Pawłowicz: "twarz boksera" obraźliwa? Nie przyszłoby mi do głowy

Pawłowicz: "twarz boksera" obraźliwa? Nie przyszłoby mi do głowy

Dodano:   /  Zmieniono: 
Prof. Krystyna Pawłowicz (fot. DAMIAN BURZYKOWSKI / newspix.pl) Źródło:Newspix.pl
Posłanka PiS Krystyna Pawłowicz, która powiedziała o Annie Grodzkiej m.in. że ta transseksualna posłanka Ruchu Palikota ma "twarz boksera" i że "nie wystarczy nażreć się hormonów, by stać się kobietą", za te słowa ma stanąć przed komisją etyki poselskiej. Posłanka pytana o swoje słowa stwierdza, że wypadałoby jej przeprosić... bokserów.

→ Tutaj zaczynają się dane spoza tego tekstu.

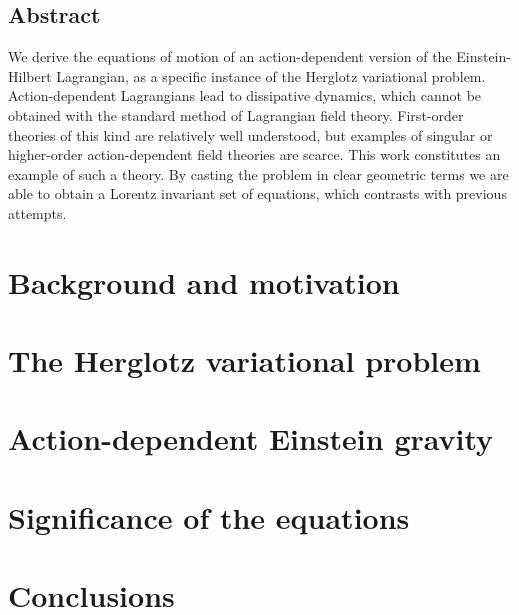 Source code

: \documentclass[12pt, oneside]{book}
\begin{document}
\vfill
\hspace{0pt}

\pagebreak
\section*{Abstract}
We derive the equations of motion of an action-dependent version of the Einstein-Hilbert Lagrangian, as a specific instance of the Herglotz variational problem. Action-dependent Lagrangians lead to dissipative dynamics, which cannot be obtained with the standard method of Lagrangian field theory. First-order theories of this kind are relatively well understood, but examples of singular or higher-order action-dependent field theories are scarce. This work constitutes an example of such a theory. By casting the problem in clear geometric terms we are able to obtain a Lorentz invariant set of equations, which contrasts with previous attempts. 


	{\small \sffamily \tableofcontents}

\mainmatter
\pagestyle{main}

\chapter{Background and motivation}


\chapter{The Herglotz variational problem}\label{ch:herglotz}


\chapter{Action-dependent Einstein gravity}\label{ch:einstein}


\chapter{Significance of the equations}\label{ch:significance}


\chapter{Conclusions}\label{ch:conclusions}


\backmatter

\pagestyle{plain}
\printbibliography
\end{document}
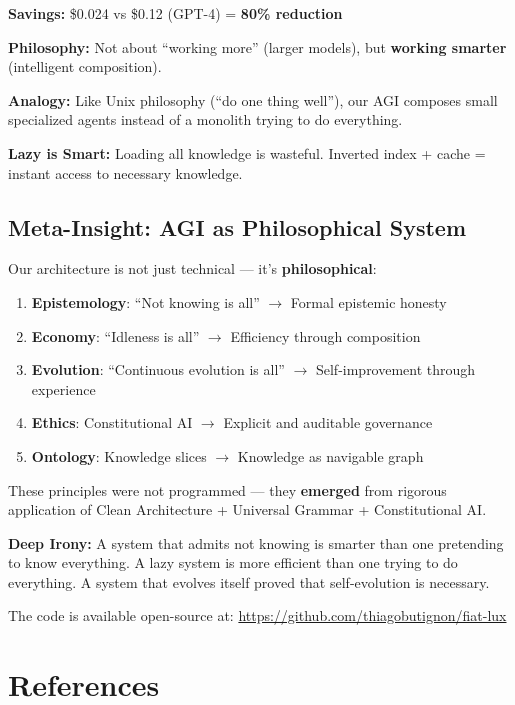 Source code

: \documentclass[11pt]{article}
\begin{document}
\textbf{Savings:} \$0.024 vs \$0.12 (GPT-4) = \textbf{80\% reduction}

\textbf{Philosophy:} Not about ``working more'' (larger models), but \textbf{working smarter} (intelligent composition).

\textbf{Analogy:} Like Unix philosophy (``do one thing well''), our AGI composes small specialized agents instead of a monolith trying to do everything.

\textbf{Lazy is Smart:} Loading all knowledge is wasteful. Inverted index + cache = instant access to necessary knowledge.

\subsection{Meta-Insight: AGI as Philosophical System}

Our architecture is not just technical --- it's \textbf{philosophical}:

\begin{enumerate}
    \item \textbf{Epistemology}: ``Not knowing is all'' $\rightarrow$ Formal epistemic honesty
    \item \textbf{Economy}: ``Idleness is all'' $\rightarrow$ Efficiency through composition
    \item \textbf{Evolution}: ``Continuous evolution is all'' $\rightarrow$ Self-improvement through experience
    \item \textbf{Ethics}: Constitutional AI $\rightarrow$ Explicit and auditable governance
    \item \textbf{Ontology}: Knowledge slices $\rightarrow$ Knowledge as navigable graph
\end{enumerate}

These principles were not programmed --- they \textbf{emerged} from rigorous application of Clean Architecture + Universal Grammar + Constitutional AI.

\textbf{Deep Irony:} A system that admits not knowing is smarter than one pretending to know everything. A lazy system is more efficient than one trying to do everything. A system that evolves itself proved that self-evolution is necessary.

The code is available open-source at:
\url{https://github.com/thiagobutignon/fiat-lux}

\section*{References}
\end{document}
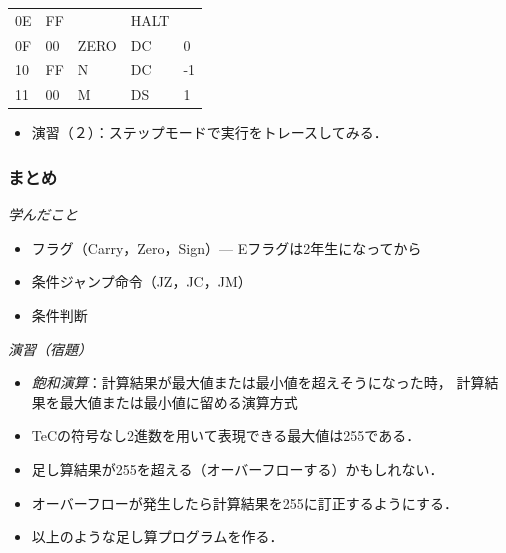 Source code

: \documentclass[handout]{beamer}        %
\begin{document}
\begin{frame}
\begin{minipage}{0.5\columnwidth}
{\begin{center}
\begin{tabular}{|l|l|l|l l|}
        0E & FF    &      & HALT &         \\
        0F & 00    & ZERO & DC   & 0       \\
        10 & FF    & N    & DC   & -1      \\
        11 & 00    & M    & DS   & 1       \\
        \hline
      \end{tabular}
    \end{center}}
  \end{minipage}
  \vfill
  \begin{itemize}
  \item 演習（２）：ステップモードで実行をトレースしてみる．
  \end{itemize}
\end{frame}

\begin{frame}
  \frametitle{まとめ}
  \emph{学んだこと}
  \begin{itemize}
  \item フラグ（Carry，Zero，Sign）--- Eフラグは2年生になってから
  \item 条件ジャンプ命令（JZ，JC，JM）
  \item 条件判断
  \end{itemize}
  \vfill

  \emph{演習（宿題）}
  \begin{itemize}
  \item \emph{飽和演算}：計算結果が最大値または最小値を超えそうになった時，
    計算結果を最大値または最小値に留める演算方式
  \item TeCの符号なし2進数を用いて表現できる最大値は255である．
  \item 足し算結果が255を超える（オーバーフローする）かもしれない．
  \item オーバーフローが発生したら計算結果を255に訂正するようにする．
  \item 以上のような足し算プログラムを作る．
  \end{itemize}
  \vfill
\end{frame}
\end{document}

O sprawie pisze Onet.
Posłanka napisała list do członków komisji etyki poselskiej, w którym tłumaczy się ze swoich słów. "Nigdy nie przyszłoby mi do głowy, że w kraju, w którym utytułowani bokserzy są od lat podziwiani za talent, sportową postawę i wspaniały charakter (Pietrzykowski, Kulej) lub są idolami kultury masowej (Gołota) określenie >twarz boksera< będzie okrzyknięte za obraźliwe" - zauważa z przekąsem. "Wypadałoby przeprosić tych, którzy uprawiają twardą i ambitną dyscyplinę sportu, jaką jest boks, za to, że za sprawą mojej wypowiedzi (...) wmawia (się) ludziom, że >twarz boksera< to określenie pejoratywne" - dodaje.

"Oświadczam, że jak wielu moich rodaków uważam boks za sport zdecydowanie męski i przez >twarz boksera< rozumiem twarz o wyglądzie zdecydowanie męskim, nic więcej" - podsumowuje posłanka PiS.